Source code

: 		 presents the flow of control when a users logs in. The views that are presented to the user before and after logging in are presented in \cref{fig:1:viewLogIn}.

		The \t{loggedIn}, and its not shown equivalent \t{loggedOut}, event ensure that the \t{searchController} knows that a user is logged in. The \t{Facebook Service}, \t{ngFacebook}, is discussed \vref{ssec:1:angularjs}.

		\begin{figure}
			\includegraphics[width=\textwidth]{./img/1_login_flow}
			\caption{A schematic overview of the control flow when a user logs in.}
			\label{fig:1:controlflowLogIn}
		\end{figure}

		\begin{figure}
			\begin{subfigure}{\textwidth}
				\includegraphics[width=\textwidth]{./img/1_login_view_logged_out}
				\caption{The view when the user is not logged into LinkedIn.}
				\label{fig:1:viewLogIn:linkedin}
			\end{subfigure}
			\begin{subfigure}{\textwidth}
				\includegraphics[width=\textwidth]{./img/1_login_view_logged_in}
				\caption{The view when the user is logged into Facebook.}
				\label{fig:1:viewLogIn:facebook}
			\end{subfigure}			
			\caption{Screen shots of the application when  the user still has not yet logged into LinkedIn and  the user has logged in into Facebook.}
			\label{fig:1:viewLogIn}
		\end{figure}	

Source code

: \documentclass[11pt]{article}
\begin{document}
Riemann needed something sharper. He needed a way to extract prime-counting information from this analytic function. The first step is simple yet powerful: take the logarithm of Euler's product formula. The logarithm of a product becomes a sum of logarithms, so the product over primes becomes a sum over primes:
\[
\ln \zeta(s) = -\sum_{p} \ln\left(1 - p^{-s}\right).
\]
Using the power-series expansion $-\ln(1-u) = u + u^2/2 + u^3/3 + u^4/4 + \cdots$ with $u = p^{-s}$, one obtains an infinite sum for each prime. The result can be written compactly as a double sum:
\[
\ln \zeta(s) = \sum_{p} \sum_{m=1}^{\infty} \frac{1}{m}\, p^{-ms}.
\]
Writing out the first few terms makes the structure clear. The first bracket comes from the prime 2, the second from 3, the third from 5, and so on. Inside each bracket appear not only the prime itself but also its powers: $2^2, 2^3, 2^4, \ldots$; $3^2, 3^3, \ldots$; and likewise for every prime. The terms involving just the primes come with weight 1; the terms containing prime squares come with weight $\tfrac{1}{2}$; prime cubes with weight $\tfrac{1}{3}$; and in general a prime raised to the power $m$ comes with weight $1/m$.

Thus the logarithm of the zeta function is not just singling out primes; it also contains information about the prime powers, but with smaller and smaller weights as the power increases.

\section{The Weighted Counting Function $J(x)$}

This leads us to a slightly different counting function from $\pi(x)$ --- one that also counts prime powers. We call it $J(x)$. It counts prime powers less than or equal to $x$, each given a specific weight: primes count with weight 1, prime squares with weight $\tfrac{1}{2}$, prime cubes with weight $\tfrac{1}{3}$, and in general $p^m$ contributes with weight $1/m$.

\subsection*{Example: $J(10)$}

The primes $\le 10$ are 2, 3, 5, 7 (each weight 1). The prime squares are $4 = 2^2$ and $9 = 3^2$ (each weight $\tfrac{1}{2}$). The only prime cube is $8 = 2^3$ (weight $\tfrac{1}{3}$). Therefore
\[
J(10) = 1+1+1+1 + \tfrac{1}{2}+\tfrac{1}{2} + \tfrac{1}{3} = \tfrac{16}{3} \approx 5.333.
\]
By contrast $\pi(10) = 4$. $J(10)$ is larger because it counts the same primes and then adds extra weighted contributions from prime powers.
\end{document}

What you need to do -> Exactly as shown above, write out all the records.

Answer to this task ->
Source code

: 		 presents the flow of control when a users logs in. The views that are presented to the user before and after logging in are presented in \cref{fig:1:viewLogIn}.

		The \t{loggedIn}, and its not shown equivalent \t{loggedOut}, event ensure that the \t{searchController} knows that a user is logged in. The \t{Facebook Service}, \t{ngFacebook}, is discussed \vref{ssec:1:angularjs}.

		\begin{figure}
			\includegraphics[width=\textwidth]{./img/1_login_flow}
			\caption{A schematic overview of the control flow when a user logs in.}
			\label{fig:1:controlflowLogIn}
		\end{figure}

		\begin{figure}
			\begin{subfigure}{\textwidth}
				\includegraphics[width=\textwidth]{./img/1_login_view_logged_out}
				\caption{The view when the user is not logged into LinkedIn.}
				\label{fig:1:viewLogIn:linkedin}
			\end{subfigure}
			\begin{subfigure}{\textwidth}
				\includegraphics[width=\textwidth]{./img/1_login_view_logged_in}
				\caption{The view when the user is logged into Facebook.}
				\label{fig:1:viewLogIn:facebook}
			\end{subfigure}			
			\caption{Screen shots of the application when  the user still has not yet logged into LinkedIn and  the user has logged in into Facebook.}
			\label{fig:1:viewLogIn}
		\end{figure}	

Source code

: \documentclass[11pt]{article}
\begin{document}
Riemann needed something sharper. He needed a way to extract prime-counting information from this analytic function. The first step is simple yet powerful: take the logarithm of Euler's product formula. The logarithm of a product becomes a sum of logarithms, so the product over primes becomes a sum over primes:
\[
\ln \zeta(s) = -\sum_{p} \ln\left(1 - p^{-s}\right).
\]
Using the power-series expansion $-\ln(1-u) = u + u^2/2 + u^3/3 + u^4/4 + \cdots$ with $u = p^{-s}$, one obtains an infinite sum for each prime. The result can be written compactly as a double sum:
\[
\ln \zeta(s) = \sum_{p} \sum_{m=1}^{\infty} \frac{1}{m}\, p^{-ms}.
\]
Writing out the first few terms makes the structure clear. The first bracket comes from the prime 2, the second from 3, the third from 5, and so on. Inside each bracket appear not only the prime itself but also its powers: $2^2, 2^3, 2^4, \ldots$; $3^2, 3^3, \ldots$; and likewise for every prime. The terms involving just the primes come with weight 1; the terms containing prime squares come with weight $\tfrac{1}{2}$; prime cubes with weight $\tfrac{1}{3}$; and in general a prime raised to the power $m$ comes with weight $1/m$.

Thus the logarithm of the zeta function is not just singling out primes; it also contains information about the prime powers, but with smaller and smaller weights as the power increases.

\section{The Weighted Counting Function $J(x)$}

This leads us to a slightly different counting function from $\pi(x)$ --- one that also counts prime powers. We call it $J(x)$. It counts prime powers less than or equal to $x$, each given a specific weight: primes count with weight 1, prime squares with weight $\tfrac{1}{2}$, prime cubes with weight $\tfrac{1}{3}$, and in general $p^m$ contributes with weight $1/m$.

\subsection*{Example: $J(10)$}

The primes $\le 10$ are 2, 3, 5, 7 (each weight 1). The prime squares are $4 = 2^2$ and $9 = 3^2$ (each weight $\tfrac{1}{2}$). The only prime cube is $8 = 2^3$ (weight $\tfrac{1}{3}$). Therefore
\[
J(10) = 1+1+1+1 + \tfrac{1}{2}+\tfrac{1}{2} + \tfrac{1}{3} = \tfrac{16}{3} \approx 5.333.
\]
By contrast $\pi(10) = 4$. $J(10)$ is larger because it counts the same primes and then adds extra weighted contributions from prime powers.
\end{document}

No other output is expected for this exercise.